===== Entries supplied

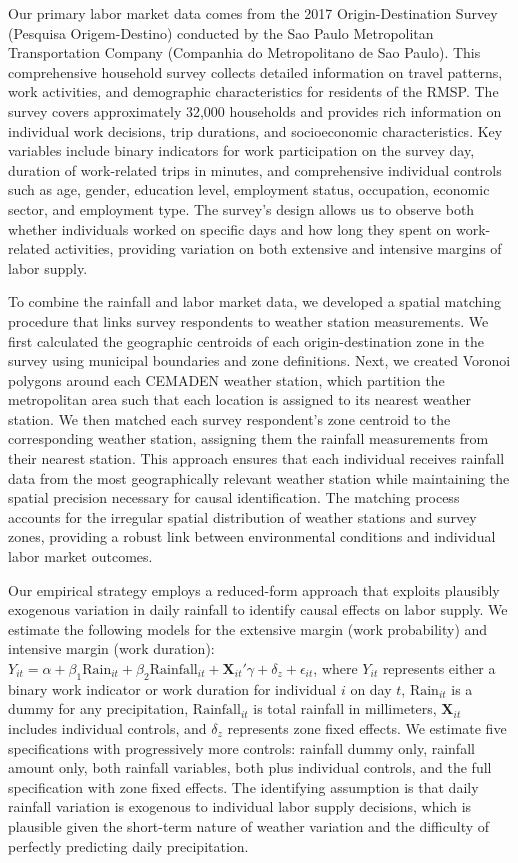 Our primary labor market data comes from the 2017 Origin-Destination Survey (Pesquisa Origem-Destino) conducted by the Sao Paulo Metropolitan Transportation Company (Companhia do Metropolitano de Sao Paulo). This comprehensive household survey collects detailed information on travel patterns, work activities, and demographic characteristics for residents of the RMSP. The survey covers approximately 32,000 households and provides rich information on individual work decisions, trip durations, and socioeconomic characteristics. Key variables include binary indicators for work participation on the survey day, duration of work-related trips in minutes, and comprehensive individual controls such as age, gender, education level, employment status, occupation, economic sector, and employment type. The survey's design allows us to observe both whether individuals worked on specific days and how long they spent on work-related activities, providing variation on both extensive and intensive margins of labor supply.

To combine the rainfall and labor market data, we developed a spatial matching procedure that links survey respondents to weather station measurements. We first calculated the geographic centroids of each origin-destination zone in the survey using municipal boundaries and zone definitions. Next, we created Voronoi polygons around each CEMADEN weather station, which partition the metropolitan area such that each location is assigned to its nearest weather station. We then matched each survey respondent's zone centroid to the corresponding weather station, assigning them the rainfall measurements from their nearest station. This approach ensures that each individual receives rainfall data from the most geographically relevant weather station while maintaining the spatial precision necessary for causal identification. The matching process accounts for the irregular spatial distribution of weather stations and survey zones, providing a robust link between environmental conditions and individual labor market outcomes.

Our empirical strategy employs a reduced-form approach that exploits plausibly exogenous variation in daily rainfall to identify causal effects on labor supply. We estimate the following models for the extensive margin (work probability) and intensive margin (work duration): $Y_{it} = \alpha + \beta_1 \text{Rain}_{it} + \beta_2 \text{Rainfall}_{it} + \mathbf{X}_{it}'\gamma + \delta_z + \epsilon_{it}$, where $Y_{it}$ represents either a binary work indicator or work duration for individual $i$ on day $t$, $\text{Rain}_{it}$ is a dummy for any precipitation, $\text{Rainfall}_{it}$ is total rainfall in millimeters, $\mathbf{X}_{it}$ includes individual controls, and $\delta_z$ represents zone fixed effects. We estimate five specifications with progressively more controls: rainfall dummy only, rainfall amount only, both rainfall variables, both plus individual controls, and the full specification with zone fixed effects. The identifying assumption is that daily rainfall variation is exogenous to individual labor supply decisions, which is plausible given the short-term nature of weather variation and the difficulty of perfectly predicting daily precipitation.

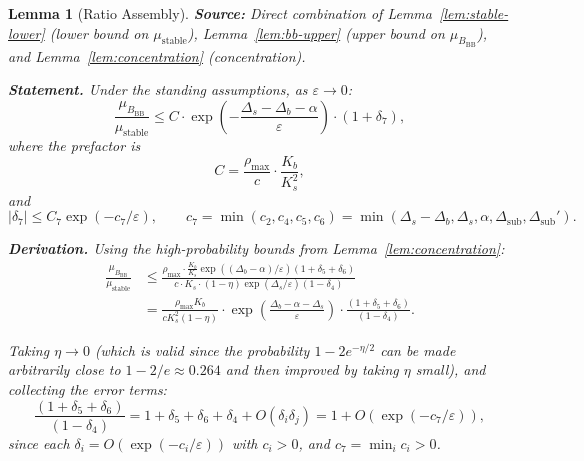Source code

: \documentclass[11pt]{article}
\newtheorem{lemma}{Lemma}
\newcommand{\eps}{\varepsilon}
\newcommand{\Ds}{\Delta_s}
\newcommand{\Db}{\Delta_b}
\newcommand{\BBB}{B_{\mathrm{BB}}}
\begin{document}
\begin{lemma}[Ratio Assembly]\label{lem:ratio}
\textbf{Source:} Direct combination of
Lemma~\ref{lem:stable-lower} (lower bound on $\mu_{\mathrm{stable}}$),
Lemma~\ref{lem:bb-upper} (upper bound on $\mu_\BBB$),
and Lemma~\ref{lem:concentration} (concentration).

\medskip
\textbf{Statement.}
Under the standing assumptions, as $\eps \to 0$:
\begin{equation}\label{eq:ratio}
  \frac{\mu_\BBB}{\mu_{\mathrm{stable}}}
  \leq C \cdot \exp\!\left(
    -\frac{\Ds - \Db - \alpha}{\eps}
  \right)
  \cdot (1 + \delta_7),
\end{equation}
where the prefactor is
\begin{equation}\label{eq:C-prefactor}
  C = \frac{\rho_{\max}}{c} \cdot \frac{K_b}{K_s^2},
\end{equation}
and
\begin{equation}\label{eq:delta7}
  |\delta_7| \leq C_7 \exp(-c_7/\eps),
  \qquad
  c_7 = \min(c_2, c_4, c_5, c_6)
  = \min(\Ds - \Db, \Ds, \alpha, \Delta_{\mathrm{sub}}, \Delta_{\mathrm{sub}}').
\end{equation}

\medskip
\textbf{Derivation.}
Using the high-probability bounds from Lemma~\ref{lem:concentration}:
\begin{align*}
  \frac{\mu_\BBB}{\mu_{\mathrm{stable}}}
  &\leq \frac{\rho_{\max} \cdot \frac{K_b}{K_s}
    \exp((\Db - \alpha)/\eps)(1 + \delta_5 + \delta_6)}
  {c \cdot K_s \cdot (1 - \eta) \exp(\Ds/\eps)(1 - \delta_4)} \\
  &= \frac{\rho_{\max} K_b}{c K_s^2 (1-\eta)}
  \cdot \exp\!\left(\frac{\Db - \alpha - \Ds}{\eps}\right)
  \cdot \frac{(1 + \delta_5 + \delta_6)}{(1 - \delta_4)}.
\end{align*}

Taking $\eta \to 0$ (which is valid since the probability
$1 - 2e^{-\eta/2}$ can be made arbitrarily close to $1 - 2/e
\approx 0.264$ and then improved by taking $\eta$ small),
and collecting the error terms:
\[
  \frac{(1 + \delta_5 + \delta_6)}{(1 - \delta_4)}
  = 1 + \delta_5 + \delta_6 + \delta_4 + O(\delta_i \delta_j)
  = 1 + O(\exp(-c_7/\eps)),
\]
since each $\delta_i = O(\exp(-c_i/\eps))$ with $c_i > 0$, and
$c_7 = \min_i c_i > 0$.


\end{lemma}
\end{document}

==========

◆ What is being asked: Where a line above holds the string "mathrm", copy that line.

◆ Response:
\newcommand{\BBB}{B_{\mathrm{BB}}}
Lemma~\ref{lem:stable-lower} (lower bound on $\mu_{\mathrm{stable}}$),
  \frac{\mu_\BBB}{\mu_{\mathrm{stable}}}
  = \min(\Ds - \Db, \Ds, \alpha, \Delta_{\mathrm{sub}}, \Delta_{\mathrm{sub}}').
  \frac{\mu_\BBB}{\mu_{\mathrm{stable}}}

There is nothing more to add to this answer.